Open VestigeJ opened 3 weeks ago
This appears to be related to watch requests and response pagination, I suspect the fixes from these recent kine PRs may need some additional tweaking to properly group requests in the way the apiserver expects:
@VestigeJ do you know if this can be reproduced on a single-node instance of k3s, or does it require 3+1 to fail?
I haven't tried it on a single host at all we don't usually try to do conformance tests without a 3-1 cluster.
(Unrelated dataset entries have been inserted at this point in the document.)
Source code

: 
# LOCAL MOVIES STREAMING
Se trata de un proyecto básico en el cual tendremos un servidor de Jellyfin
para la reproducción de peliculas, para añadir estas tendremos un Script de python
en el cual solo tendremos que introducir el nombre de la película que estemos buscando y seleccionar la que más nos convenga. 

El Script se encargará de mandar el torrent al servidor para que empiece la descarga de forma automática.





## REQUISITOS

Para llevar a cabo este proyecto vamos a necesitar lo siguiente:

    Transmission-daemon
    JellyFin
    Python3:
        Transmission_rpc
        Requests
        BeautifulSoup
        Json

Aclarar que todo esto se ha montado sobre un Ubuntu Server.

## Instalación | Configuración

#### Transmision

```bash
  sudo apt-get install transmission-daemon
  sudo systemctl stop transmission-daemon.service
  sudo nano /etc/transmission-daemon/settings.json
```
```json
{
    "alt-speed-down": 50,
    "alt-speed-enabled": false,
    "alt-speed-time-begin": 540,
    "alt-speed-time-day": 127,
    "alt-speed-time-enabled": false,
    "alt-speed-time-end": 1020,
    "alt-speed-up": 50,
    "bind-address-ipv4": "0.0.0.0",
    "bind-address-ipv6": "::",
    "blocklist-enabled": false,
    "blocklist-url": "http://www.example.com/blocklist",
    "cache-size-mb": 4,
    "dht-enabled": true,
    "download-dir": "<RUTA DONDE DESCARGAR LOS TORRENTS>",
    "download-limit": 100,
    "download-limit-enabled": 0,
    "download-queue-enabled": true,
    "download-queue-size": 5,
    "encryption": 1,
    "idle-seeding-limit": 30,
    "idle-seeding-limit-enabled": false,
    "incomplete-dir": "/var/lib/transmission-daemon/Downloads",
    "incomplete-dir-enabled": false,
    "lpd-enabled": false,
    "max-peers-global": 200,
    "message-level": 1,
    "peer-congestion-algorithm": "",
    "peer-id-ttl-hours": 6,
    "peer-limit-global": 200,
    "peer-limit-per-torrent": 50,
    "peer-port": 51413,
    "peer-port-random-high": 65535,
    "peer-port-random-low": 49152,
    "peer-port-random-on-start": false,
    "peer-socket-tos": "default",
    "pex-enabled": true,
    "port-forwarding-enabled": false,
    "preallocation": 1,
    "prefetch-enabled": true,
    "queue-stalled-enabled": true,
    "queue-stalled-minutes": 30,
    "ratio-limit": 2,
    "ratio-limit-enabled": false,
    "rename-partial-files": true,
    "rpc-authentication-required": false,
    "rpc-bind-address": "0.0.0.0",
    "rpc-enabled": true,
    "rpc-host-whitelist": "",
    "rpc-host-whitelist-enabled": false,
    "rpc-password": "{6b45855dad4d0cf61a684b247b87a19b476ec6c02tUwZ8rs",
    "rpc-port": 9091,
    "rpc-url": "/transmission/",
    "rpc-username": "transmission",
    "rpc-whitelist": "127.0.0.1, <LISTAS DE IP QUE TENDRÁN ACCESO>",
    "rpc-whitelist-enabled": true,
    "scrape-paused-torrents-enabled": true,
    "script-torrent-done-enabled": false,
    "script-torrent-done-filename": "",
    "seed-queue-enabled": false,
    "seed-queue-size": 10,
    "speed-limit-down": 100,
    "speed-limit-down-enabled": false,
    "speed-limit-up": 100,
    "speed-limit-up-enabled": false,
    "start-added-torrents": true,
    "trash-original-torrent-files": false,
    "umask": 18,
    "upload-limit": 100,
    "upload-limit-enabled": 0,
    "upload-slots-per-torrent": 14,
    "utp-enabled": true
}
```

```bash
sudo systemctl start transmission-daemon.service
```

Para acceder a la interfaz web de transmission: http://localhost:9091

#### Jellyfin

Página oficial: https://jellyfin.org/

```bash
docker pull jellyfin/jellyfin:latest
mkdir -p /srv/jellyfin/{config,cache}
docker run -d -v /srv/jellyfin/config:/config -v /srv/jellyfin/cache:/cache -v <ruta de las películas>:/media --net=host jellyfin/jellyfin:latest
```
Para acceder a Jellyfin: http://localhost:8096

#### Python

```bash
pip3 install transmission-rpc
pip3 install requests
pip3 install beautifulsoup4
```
<< Timeline [FAILED] Expected <string>: template-0002 to equal <string>: template-0001 In [It] at: k8s.io/kubernetes/test/e2e/apimachinery/chunking.go:112 @ 05/07/24 00:14:39.521
It appears that the conformance tests now expect the datastore to list things sorted by key. Previously this wasn't required, and we closed out issues where people complained about it:
There are now tests that create a large number (400) of resources, and then list them in smaller (17) chunks, and test that the items come out sorted by name (the 7th item returned should be named template-0007, for example). Ref: https://github.com/kubernetes/kubernetes/blob/v1.29.4/test/e2e/apimachinery/chunking.go#L112-L113
This fails because kine does not sort returned items by key, as etcd does. They are instead sorted by revision, as this is the native order returned by the SQL query.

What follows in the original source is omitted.